Patty's disposition made it easy for me to let go.  It was frustrating to watch how she could be in one paddock - but manage to control every paddock.  Heads would hang low.  Eyes would shift.  She ruled a whole herd under duress.  And she had no qualms about hurting any of them - grown or only a week old - whenever she did not get her way.

Our goal above all else is to have a happy and content herd that feels at peace.





Bruce walked with me over to the paddock Killian had – with absolutely no trouble at all.  Of course!  He’s my ‘ Boocey Booce! “  He loves life now!  He can eat his ration and hay without any crap out of Artist!  He has his very own bedroom!  And a toy that hangs.  He thinks the bullet is a toy.  And I’m just gonna let him go on believing he’s an incredibly Out-Of-The-Dexter-Ordinary intelligent boy!

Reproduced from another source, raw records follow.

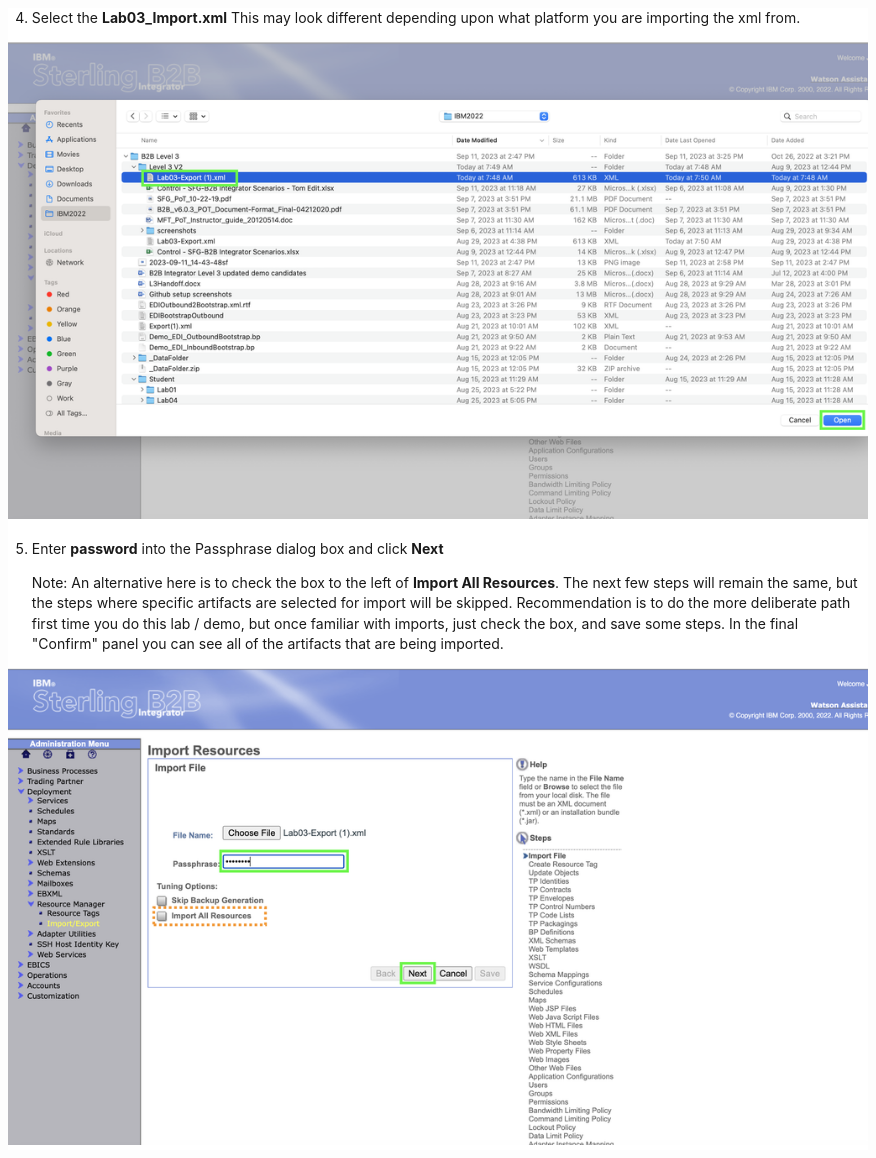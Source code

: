 4. Select the **Lab03_Import.xml**  This may look different depending upon what platform you are importing the xml from.

![](_attachments/B2BiLab03-04-Select-File-From-Desktop.png)

5. Enter **password** into the Passphrase dialog box and click **Next**
 
   Note: An alternative here is to check the box to the left of **Import All Resources**. The next few steps will remain the same, but the steps where specific artifacts are selected for import will be skipped.  Recommendation is to do the more deliberate path first time you do this lab / demo, but once familiar with imports, just check the box, and save some steps.   In the final "Confirm" panel you can see all of the artifacts that are being imported.  

![](_attachments/B2BiLab03-05-Enter-Import-password.png)
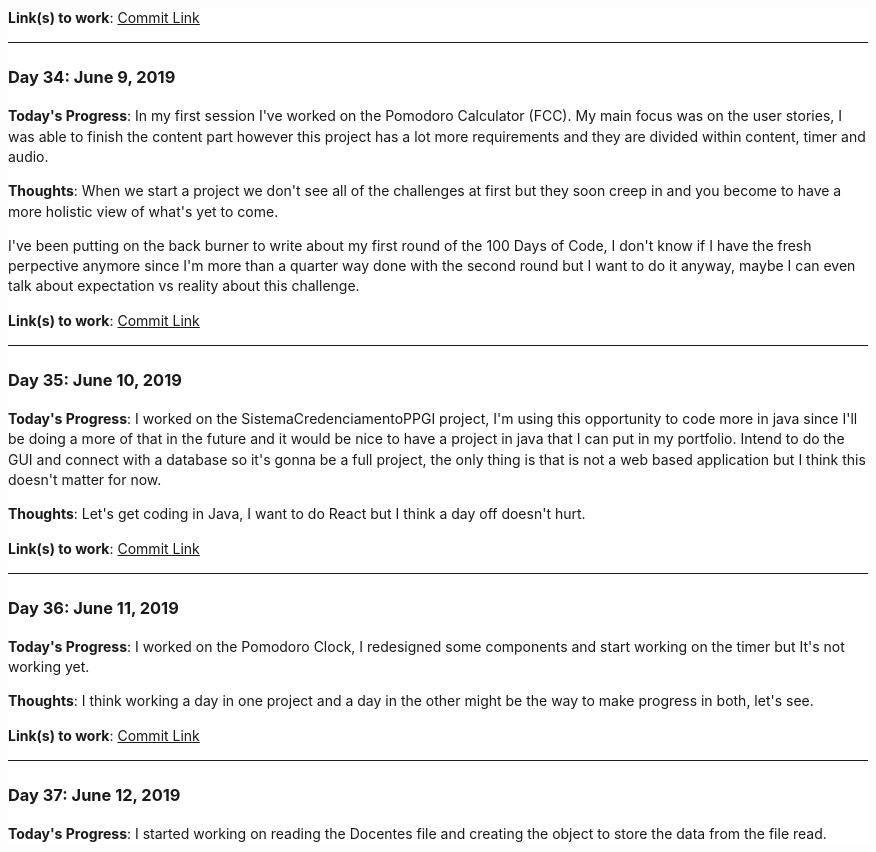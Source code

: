 **Link(s) to work**: [Commit Link](https://github.com/kaiorosa1/pomodoro-clock-fcc/commit/467d14abc30663b96d69b50675a5be21e644614c)

---

### Day 34: June 9, 2019

**Today's Progress**: In my first session I've worked on the Pomodoro Calculator (FCC). My main focus was on the user stories, I was able to finish the content part however this project has a lot more requirements and they are divided within content, timer and audio. 

**Thoughts**: When we start a project we don't see all of the challenges at first but they soon creep in and you become to have a more holistic view of what's yet to come.

I've been putting on the back burner to write about my first round of the 100 Days of Code, I don't know if I have the fresh perpective anymore since I'm more than a quarter way done with the second round but I want to do it anyway, maybe I can even talk about expectation vs reality about this challenge.

**Link(s) to work**: [Commit Link](https://github.com/kaiorosa1/pomodoro-clock-fcc/commit/11bdd87d625193fd24f11e6905f1bdffb52909d3)

---

### Day 35: June 10, 2019

**Today's Progress**: I  worked on the SistemaCredenciamentoPPGI project, I'm using this opportunity to code more in java since I'll be doing a more of that in the future and it would be nice to have a project in java that I can put in my portfolio. Intend to do the GUI and connect with a database so it's gonna be a full project, the only thing is that is not a web based application but I think this doesn't matter for now.

**Thoughts**: Let's get coding in Java, I want to do React but I think a day off doesn't hurt.

**Link(s) to work**: [Commit Link](https://github.com/kaiorosa1/SistemaCredenciamentoPPGI/commit/0aad74c46c61df79333a1860cd98d76feae3e066)

---

### Day 36: June 11, 2019

**Today's Progress**: I worked on the Pomodoro Clock, I redesigned some components and start working on the timer but It's not working yet.

**Thoughts**: I think working a day in one project and a day in the other might be the way to make progress in both, let's see.

**Link(s) to work**: [Commit Link](https://github.com/kaiorosa1/pomodoro-clock-fcc/commit/03a2ac1ab337ec9eea8b8763fbff5eee9fc886bf)

---

### Day 37: June 12, 2019

**Today's Progress**: I started working on reading the Docentes file and creating the object to store the data from the file read. 
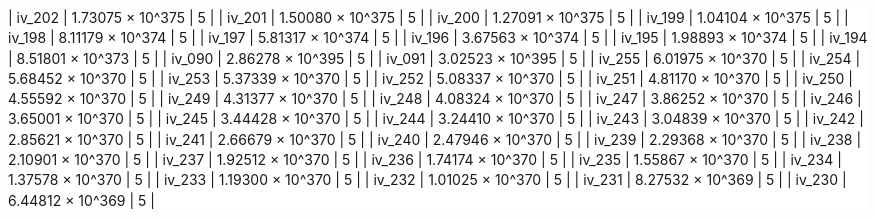 | iv_202 | 1.73075 × 10^375 | 5 |
| iv_201 | 1.50080 × 10^375 | 5 |
| iv_200 | 1.27091 × 10^375 | 5 |
| iv_199 | 1.04104 × 10^375 | 5 |
| iv_198 | 8.11179 × 10^374 | 5 |
| iv_197 | 5.81317 × 10^374 | 5 |
| iv_196 | 3.67563 × 10^374 | 5 |
| iv_195 | 1.98893 × 10^374 | 5 |
| iv_194 | 8.51801 × 10^373 | 5 |
| iv_090 | 2.86278 × 10^395 | 5 |
| iv_091 | 3.02523 × 10^395 | 5 |
| iv_255 | 6.01975 × 10^370 | 5 |
| iv_254 | 5.68452 × 10^370 | 5 |
| iv_253 | 5.37339 × 10^370 | 5 |
| iv_252 | 5.08337 × 10^370 | 5 |
| iv_251 | 4.81170 × 10^370 | 5 |
| iv_250 | 4.55592 × 10^370 | 5 |
| iv_249 | 4.31377 × 10^370 | 5 |
| iv_248 | 4.08324 × 10^370 | 5 |
| iv_247 | 3.86252 × 10^370 | 5 |
| iv_246 | 3.65001 × 10^370 | 5 |
| iv_245 | 3.44428 × 10^370 | 5 |
| iv_244 | 3.24410 × 10^370 | 5 |
| iv_243 | 3.04839 × 10^370 | 5 |
| iv_242 | 2.85621 × 10^370 | 5 |
| iv_241 | 2.66679 × 10^370 | 5 |
| iv_240 | 2.47946 × 10^370 | 5 |
| iv_239 | 2.29368 × 10^370 | 5 |
| iv_238 | 2.10901 × 10^370 | 5 |
| iv_237 | 1.92512 × 10^370 | 5 |
| iv_236 | 1.74174 × 10^370 | 5 |
| iv_235 | 1.55867 × 10^370 | 5 |
| iv_234 | 1.37578 × 10^370 | 5 |
| iv_233 | 1.19300 × 10^370 | 5 |
| iv_232 | 1.01025 × 10^370 | 5 |
| iv_231 | 8.27532 × 10^369 | 5 |
| iv_230 | 6.44812 × 10^369 | 5 |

Cora has remained in the same paddock that she shared with Patty and the babies.  She’ll be moved over into the paddock with Artist and April tomorrow morning.  We’re not certain Artist was successful with his virgin voyage into Manhood with April – the female virgin.  So – we’re hoping the experienced older woman will be able to help this spunky fresh lad with some – tutoring – before April hits her next cycle.

We’ve been able to reduce Cora’s ration down to the same as everyone else.  We’re compensating a little with morning hay - besides her evening hay - until we get her moved over with Artist and April.  But this is also encouraging her to graze more productively.

As for the latest on my left hand – I can hold a bucket with 3lbs. of feed for a short period of time.  There is still a lot of soreness.  Pulling on the stall doors or the handle for the refrigerator takes concentration and being very slow and gradual on the pull.

I tried the Vitamin E massaging on the palm and scar area.  It’s supposed to help with the flexibility and keeping the scar from turning dark permanently.  But I bought a big jar of Coconut Oil at Cosco.  I’ve been using that and my scar began healing much faster.  My hands keep the soft feeling longer.  And a little bit of the coconut oil goes a long way!

I see the Surgeon on September 9th for conference and scheduling of surgery on my right hand.  Somehow - I have a feeling things might be a bit more of a struggle afterward.  My left hand won't be up to par for a while.

I had the advantage of full use of my right hand after the surgery on my left hand.  I won't have that same advantage.  And it only makes me worry about my husband even more.